INFORMATION WARRIOR is a clear demonstration of this in practice. As the Information Warfare Division’s stocktake on progress along the critical path to success, it is helping to ensure all elements of enablers, information exploitation and offensive/defensive effects are being developed coherently. It is also enabling the Royal Navy to update desk officers with the technical assumptions and associated timeframes that they should be using when undertaking capability development. If our forces are to truly develop capabilities that assure our information advantage, then the floorplates and user communities also need to be aware of what is possible. Otherwise there is a risk that our aspirations are limited to our existing technical understanding.

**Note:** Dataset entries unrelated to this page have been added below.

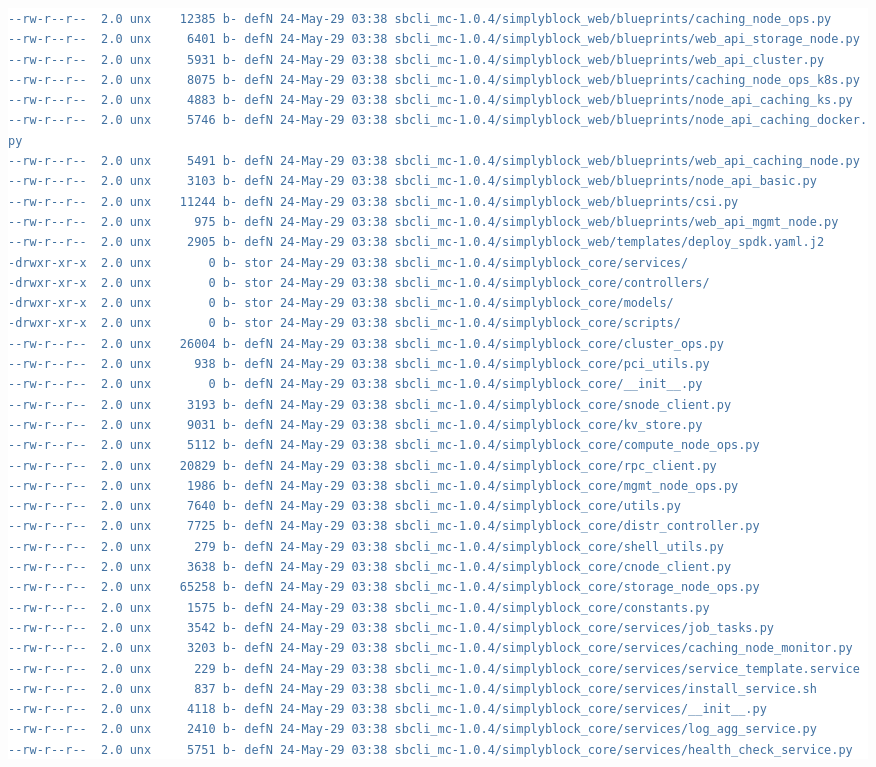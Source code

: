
 ```diff
--rw-r--r--  2.0 unx    12385 b- defN 24-May-29 03:38 sbcli_mc-1.0.4/simplyblock_web/blueprints/caching_node_ops.py
--rw-r--r--  2.0 unx     6401 b- defN 24-May-29 03:38 sbcli_mc-1.0.4/simplyblock_web/blueprints/web_api_storage_node.py
--rw-r--r--  2.0 unx     5931 b- defN 24-May-29 03:38 sbcli_mc-1.0.4/simplyblock_web/blueprints/web_api_cluster.py
--rw-r--r--  2.0 unx     8075 b- defN 24-May-29 03:38 sbcli_mc-1.0.4/simplyblock_web/blueprints/caching_node_ops_k8s.py
--rw-r--r--  2.0 unx     4883 b- defN 24-May-29 03:38 sbcli_mc-1.0.4/simplyblock_web/blueprints/node_api_caching_ks.py
--rw-r--r--  2.0 unx     5746 b- defN 24-May-29 03:38 sbcli_mc-1.0.4/simplyblock_web/blueprints/node_api_caching_docker.py
--rw-r--r--  2.0 unx     5491 b- defN 24-May-29 03:38 sbcli_mc-1.0.4/simplyblock_web/blueprints/web_api_caching_node.py
--rw-r--r--  2.0 unx     3103 b- defN 24-May-29 03:38 sbcli_mc-1.0.4/simplyblock_web/blueprints/node_api_basic.py
--rw-r--r--  2.0 unx    11244 b- defN 24-May-29 03:38 sbcli_mc-1.0.4/simplyblock_web/blueprints/csi.py
--rw-r--r--  2.0 unx      975 b- defN 24-May-29 03:38 sbcli_mc-1.0.4/simplyblock_web/blueprints/web_api_mgmt_node.py
--rw-r--r--  2.0 unx     2905 b- defN 24-May-29 03:38 sbcli_mc-1.0.4/simplyblock_web/templates/deploy_spdk.yaml.j2
-drwxr-xr-x  2.0 unx        0 b- stor 24-May-29 03:38 sbcli_mc-1.0.4/simplyblock_core/services/
-drwxr-xr-x  2.0 unx        0 b- stor 24-May-29 03:38 sbcli_mc-1.0.4/simplyblock_core/controllers/
-drwxr-xr-x  2.0 unx        0 b- stor 24-May-29 03:38 sbcli_mc-1.0.4/simplyblock_core/models/
-drwxr-xr-x  2.0 unx        0 b- stor 24-May-29 03:38 sbcli_mc-1.0.4/simplyblock_core/scripts/
--rw-r--r--  2.0 unx    26004 b- defN 24-May-29 03:38 sbcli_mc-1.0.4/simplyblock_core/cluster_ops.py
--rw-r--r--  2.0 unx      938 b- defN 24-May-29 03:38 sbcli_mc-1.0.4/simplyblock_core/pci_utils.py
--rw-r--r--  2.0 unx        0 b- defN 24-May-29 03:38 sbcli_mc-1.0.4/simplyblock_core/__init__.py
--rw-r--r--  2.0 unx     3193 b- defN 24-May-29 03:38 sbcli_mc-1.0.4/simplyblock_core/snode_client.py
--rw-r--r--  2.0 unx     9031 b- defN 24-May-29 03:38 sbcli_mc-1.0.4/simplyblock_core/kv_store.py
--rw-r--r--  2.0 unx     5112 b- defN 24-May-29 03:38 sbcli_mc-1.0.4/simplyblock_core/compute_node_ops.py
--rw-r--r--  2.0 unx    20829 b- defN 24-May-29 03:38 sbcli_mc-1.0.4/simplyblock_core/rpc_client.py
--rw-r--r--  2.0 unx     1986 b- defN 24-May-29 03:38 sbcli_mc-1.0.4/simplyblock_core/mgmt_node_ops.py
--rw-r--r--  2.0 unx     7640 b- defN 24-May-29 03:38 sbcli_mc-1.0.4/simplyblock_core/utils.py
--rw-r--r--  2.0 unx     7725 b- defN 24-May-29 03:38 sbcli_mc-1.0.4/simplyblock_core/distr_controller.py
--rw-r--r--  2.0 unx      279 b- defN 24-May-29 03:38 sbcli_mc-1.0.4/simplyblock_core/shell_utils.py
--rw-r--r--  2.0 unx     3638 b- defN 24-May-29 03:38 sbcli_mc-1.0.4/simplyblock_core/cnode_client.py
--rw-r--r--  2.0 unx    65258 b- defN 24-May-29 03:38 sbcli_mc-1.0.4/simplyblock_core/storage_node_ops.py
--rw-r--r--  2.0 unx     1575 b- defN 24-May-29 03:38 sbcli_mc-1.0.4/simplyblock_core/constants.py
--rw-r--r--  2.0 unx     3542 b- defN 24-May-29 03:38 sbcli_mc-1.0.4/simplyblock_core/services/job_tasks.py
--rw-r--r--  2.0 unx     3203 b- defN 24-May-29 03:38 sbcli_mc-1.0.4/simplyblock_core/services/caching_node_monitor.py
--rw-r--r--  2.0 unx      229 b- defN 24-May-29 03:38 sbcli_mc-1.0.4/simplyblock_core/services/service_template.service
--rw-r--r--  2.0 unx      837 b- defN 24-May-29 03:38 sbcli_mc-1.0.4/simplyblock_core/services/install_service.sh
--rw-r--r--  2.0 unx     4118 b- defN 24-May-29 03:38 sbcli_mc-1.0.4/simplyblock_core/services/__init__.py
--rw-r--r--  2.0 unx     2410 b- defN 24-May-29 03:38 sbcli_mc-1.0.4/simplyblock_core/services/log_agg_service.py
--rw-r--r--  2.0 unx     5751 b- defN 24-May-29 03:38 sbcli_mc-1.0.4/simplyblock_core/services/health_check_service.py
```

But in Commodore Annett’s view, the benefits run far beyond the technology alone. “We also have to consider the human interface. Getting rapid feedback in a live environment helps us immensely. It enables us to fail fast if we need to and move on quickly. By bringing such experimentation and rapid acceleration of capability into warfighting platforms we also start to change the culture of the organisation which is, for me, the biggest challenge to overcome. We need to move away from a focus of acquiring expensive physical architecture, to securing decisive software and applications, and the ability to coherently store and process as much data as we can possibly gather. Testing this in a real environment is an essential step in maintaining our advantage in an increasingly contested, congested and competed space.”
Richard Powell
Building on a 37-year career in the Royal Navy, Richard Powell joined QinetiQ to lead its Carrier Enabled Power Projection campaign and is now the company’s Head of Strategic Engagement for the maritime sector. He is responsible for relationship management with defence and industry in the maritime domain. He has served in the Falklands, the Balkans, Sierra Leone, Kosovo, Iraq, and Afghanistan. In 2009 he was awarded an OBE for his work overseeing the acceptance of the brand new Type 45 Destroyer HMS Dauntless into operational service.
Commodore Ian Annett
Ian Annett joined the Royal Navy in 1984 and has since served on HMS Glamorgan, HMS York, HMS Edinburgh, and HMS Illustrious as well as holding several staff appointments, including: the Ministry of Defence Central Staff in the Directorate of Naval Operations; the Military Assistant to the Deputy Chief of Defence Staff (Commitments); and appointment to the Defence Staff in Washington DC as the Embassy’s Maritime C4ISR Desk Officer.
On promotion to Captain he joined Navy Command HQ’s Information Superiority Division with a mandate for the delivery and force generation of C4ISR capability, as well as chairmanship of the NATO maritime communications capability team. He joined Joint Forces Command as the Head of Fixed Services for C4ISR in 2015, responsible for the UK’s future military satellite programme, Skynet 6, and replacement of the MOD’s fixed ICT infrastructure.
In his current appointment as Assistant Chief of Staff (Information Warfare) and Navy Chief Information Officer, he holds responsibility for the development, delivery, generation and support of all RN C5ISR, including satellite communications, networks, cyber and Electronic Warfare. He is the UK representative to the AUSCANNZUKUS maritime C4 board and is head of profession for the CIS branch as the Chief Naval Signals Officer.